## TASK
Which lines belong in your copy? Those from the start of the data through the line with "- Open your", exactly as written, without any pictures.

(DATA PROVIDED begins)

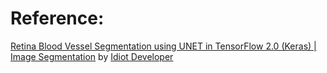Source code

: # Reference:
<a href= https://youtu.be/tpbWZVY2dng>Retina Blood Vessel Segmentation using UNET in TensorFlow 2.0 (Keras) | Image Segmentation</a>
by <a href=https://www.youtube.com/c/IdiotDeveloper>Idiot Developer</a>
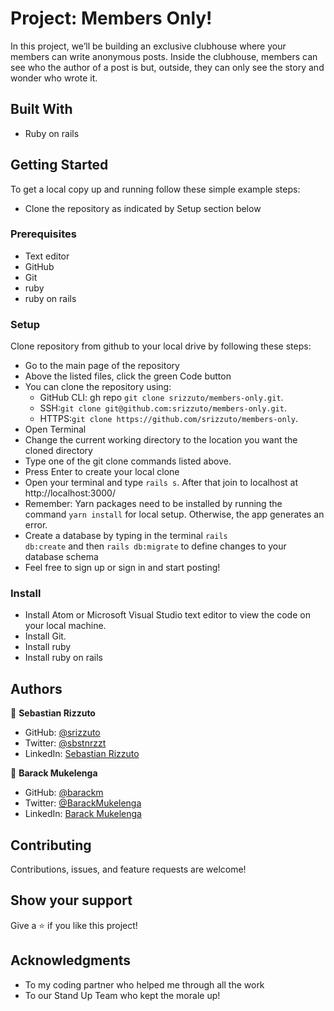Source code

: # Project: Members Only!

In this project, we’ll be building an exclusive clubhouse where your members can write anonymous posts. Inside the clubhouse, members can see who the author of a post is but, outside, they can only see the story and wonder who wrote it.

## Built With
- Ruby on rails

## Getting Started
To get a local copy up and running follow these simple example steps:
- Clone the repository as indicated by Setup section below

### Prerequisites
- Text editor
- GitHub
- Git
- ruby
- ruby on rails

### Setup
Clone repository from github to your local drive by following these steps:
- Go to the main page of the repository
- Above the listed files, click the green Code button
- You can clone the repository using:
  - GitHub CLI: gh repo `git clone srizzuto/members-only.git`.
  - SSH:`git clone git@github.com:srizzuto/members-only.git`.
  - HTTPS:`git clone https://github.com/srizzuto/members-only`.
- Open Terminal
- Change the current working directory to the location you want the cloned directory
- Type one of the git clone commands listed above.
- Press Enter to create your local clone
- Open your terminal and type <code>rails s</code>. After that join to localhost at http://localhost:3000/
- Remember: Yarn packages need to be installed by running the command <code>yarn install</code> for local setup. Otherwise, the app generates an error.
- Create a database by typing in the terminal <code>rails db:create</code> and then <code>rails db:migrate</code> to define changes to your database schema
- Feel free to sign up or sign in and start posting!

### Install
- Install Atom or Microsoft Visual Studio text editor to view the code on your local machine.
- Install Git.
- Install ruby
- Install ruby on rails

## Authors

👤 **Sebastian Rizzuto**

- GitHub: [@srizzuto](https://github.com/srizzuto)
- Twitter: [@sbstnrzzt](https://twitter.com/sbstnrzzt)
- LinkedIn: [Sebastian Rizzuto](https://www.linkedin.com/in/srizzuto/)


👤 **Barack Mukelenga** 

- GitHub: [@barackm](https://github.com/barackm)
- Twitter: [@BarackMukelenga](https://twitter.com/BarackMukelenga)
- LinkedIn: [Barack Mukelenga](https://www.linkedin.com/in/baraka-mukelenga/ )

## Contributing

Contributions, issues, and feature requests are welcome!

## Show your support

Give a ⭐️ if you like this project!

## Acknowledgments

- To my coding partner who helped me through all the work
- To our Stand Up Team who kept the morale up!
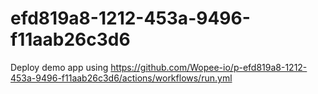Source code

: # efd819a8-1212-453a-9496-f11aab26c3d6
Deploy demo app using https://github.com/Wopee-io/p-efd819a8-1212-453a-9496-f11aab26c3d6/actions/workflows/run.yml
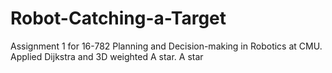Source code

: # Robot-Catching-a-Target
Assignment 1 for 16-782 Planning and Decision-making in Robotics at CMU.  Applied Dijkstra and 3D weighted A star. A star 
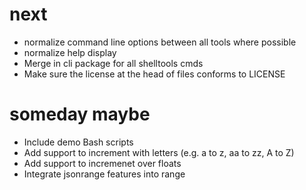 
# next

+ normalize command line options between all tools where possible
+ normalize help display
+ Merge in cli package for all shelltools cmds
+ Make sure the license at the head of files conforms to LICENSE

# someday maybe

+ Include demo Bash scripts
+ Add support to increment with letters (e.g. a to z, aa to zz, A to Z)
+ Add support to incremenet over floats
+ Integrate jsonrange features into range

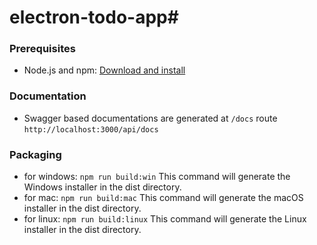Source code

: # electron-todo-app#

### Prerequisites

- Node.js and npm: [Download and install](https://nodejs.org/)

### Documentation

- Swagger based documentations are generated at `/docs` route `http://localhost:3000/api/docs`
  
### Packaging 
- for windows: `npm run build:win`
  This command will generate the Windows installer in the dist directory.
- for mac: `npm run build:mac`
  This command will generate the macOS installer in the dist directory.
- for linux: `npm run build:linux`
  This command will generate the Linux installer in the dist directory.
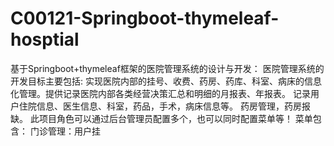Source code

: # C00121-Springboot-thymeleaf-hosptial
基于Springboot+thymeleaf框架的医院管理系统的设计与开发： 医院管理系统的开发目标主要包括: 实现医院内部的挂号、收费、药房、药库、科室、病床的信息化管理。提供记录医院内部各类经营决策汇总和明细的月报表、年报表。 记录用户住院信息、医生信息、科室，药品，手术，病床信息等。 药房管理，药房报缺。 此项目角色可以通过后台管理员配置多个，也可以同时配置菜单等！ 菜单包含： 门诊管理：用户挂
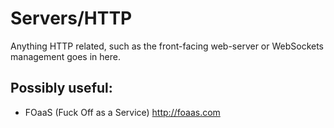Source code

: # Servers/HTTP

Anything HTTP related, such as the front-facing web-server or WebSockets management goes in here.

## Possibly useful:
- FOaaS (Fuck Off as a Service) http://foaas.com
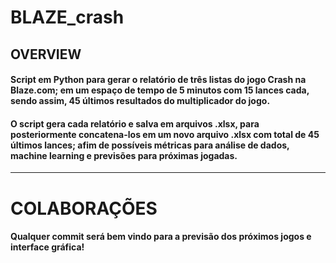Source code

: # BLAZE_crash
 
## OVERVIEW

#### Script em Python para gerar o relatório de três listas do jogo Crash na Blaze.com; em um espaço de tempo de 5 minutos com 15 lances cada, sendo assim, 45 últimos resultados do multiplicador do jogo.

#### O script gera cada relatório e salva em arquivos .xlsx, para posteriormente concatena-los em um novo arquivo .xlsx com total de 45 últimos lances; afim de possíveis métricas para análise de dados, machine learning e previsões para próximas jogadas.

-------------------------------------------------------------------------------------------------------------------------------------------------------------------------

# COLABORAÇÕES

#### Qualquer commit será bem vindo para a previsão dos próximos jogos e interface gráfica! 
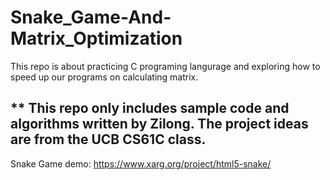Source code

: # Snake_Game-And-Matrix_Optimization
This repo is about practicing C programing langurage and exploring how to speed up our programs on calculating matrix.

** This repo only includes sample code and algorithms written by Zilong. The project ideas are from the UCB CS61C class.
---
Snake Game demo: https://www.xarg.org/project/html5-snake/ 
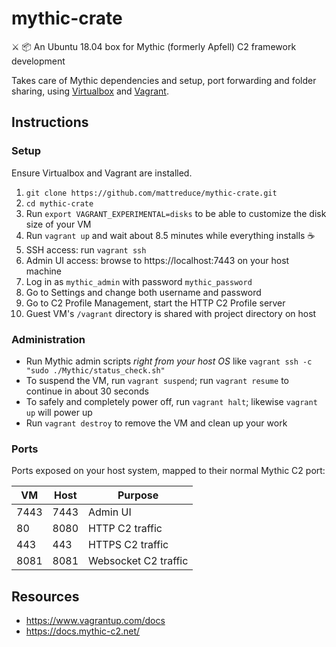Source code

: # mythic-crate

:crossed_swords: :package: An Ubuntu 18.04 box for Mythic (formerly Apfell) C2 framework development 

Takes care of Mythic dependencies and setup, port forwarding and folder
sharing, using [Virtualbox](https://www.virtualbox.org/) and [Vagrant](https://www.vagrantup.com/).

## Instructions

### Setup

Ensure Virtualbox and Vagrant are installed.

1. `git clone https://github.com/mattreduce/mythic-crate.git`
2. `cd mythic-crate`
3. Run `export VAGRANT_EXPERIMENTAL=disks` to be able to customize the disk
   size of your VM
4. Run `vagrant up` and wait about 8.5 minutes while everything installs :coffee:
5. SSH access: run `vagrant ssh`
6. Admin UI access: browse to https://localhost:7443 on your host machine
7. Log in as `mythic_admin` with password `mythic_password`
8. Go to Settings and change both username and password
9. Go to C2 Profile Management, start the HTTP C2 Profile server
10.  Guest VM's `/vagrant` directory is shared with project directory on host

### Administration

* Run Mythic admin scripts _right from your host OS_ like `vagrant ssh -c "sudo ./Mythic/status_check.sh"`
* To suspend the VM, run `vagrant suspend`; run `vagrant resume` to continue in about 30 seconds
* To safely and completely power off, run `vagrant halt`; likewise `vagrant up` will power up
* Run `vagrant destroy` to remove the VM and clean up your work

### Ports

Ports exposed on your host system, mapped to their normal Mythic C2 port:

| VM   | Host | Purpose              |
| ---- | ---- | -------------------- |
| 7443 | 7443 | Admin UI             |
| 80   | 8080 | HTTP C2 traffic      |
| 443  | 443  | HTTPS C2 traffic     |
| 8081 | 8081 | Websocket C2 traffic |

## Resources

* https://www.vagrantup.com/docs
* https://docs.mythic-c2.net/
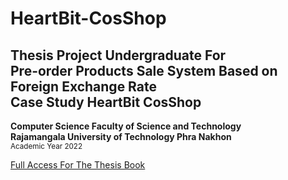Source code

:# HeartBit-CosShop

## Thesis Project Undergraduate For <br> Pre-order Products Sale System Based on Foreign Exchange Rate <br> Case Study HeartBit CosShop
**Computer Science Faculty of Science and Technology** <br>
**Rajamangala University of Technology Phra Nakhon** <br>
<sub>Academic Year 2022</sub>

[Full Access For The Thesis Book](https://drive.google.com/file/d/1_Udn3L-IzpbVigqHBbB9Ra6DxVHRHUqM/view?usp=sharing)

(DATA PROVIDED ends)

## ANSWER BOX
Source code

: # Reference:
<a href= https://youtu.be/tpbWZVY2dng>Retina Blood Vessel Segmentation using UNET in TensorFlow 2.0 (Keras) | Image Segmentation</a>
by <a href=https://www.youtube.com/c/IdiotDeveloper>Idiot Developer</a>
Source code

: # Project: Members Only!

In this project, we’ll be building an exclusive clubhouse where your members can write anonymous posts. Inside the clubhouse, members can see who the author of a post is but, outside, they can only see the story and wonder who wrote it.

## Built With
- Ruby on rails

## Getting Started
To get a local copy up and running follow these simple example steps:
- Clone the repository as indicated by Setup section below

### Prerequisites
- Text editor
- GitHub
- Git
- ruby
- ruby on rails

### Setup
Clone repository from github to your local drive by following these steps:
- Go to the main page of the repository
- Above the listed files, click the green Code button
- You can clone the repository using:
  - GitHub CLI: gh repo `git clone srizzuto/members-only.git`.
  - SSH:`git clone git@github.com:srizzuto/members-only.git`.
  - HTTPS:`git clone https://github.com/srizzuto/members-only`.
- Open Terminal
- Change the current working directory to the location you want the cloned directory
- Type one of the git clone commands listed above.
- Press Enter to create your local clone
- Open your terminal and type <code>rails s</code>. After that join to localhost at http://localhost:3000/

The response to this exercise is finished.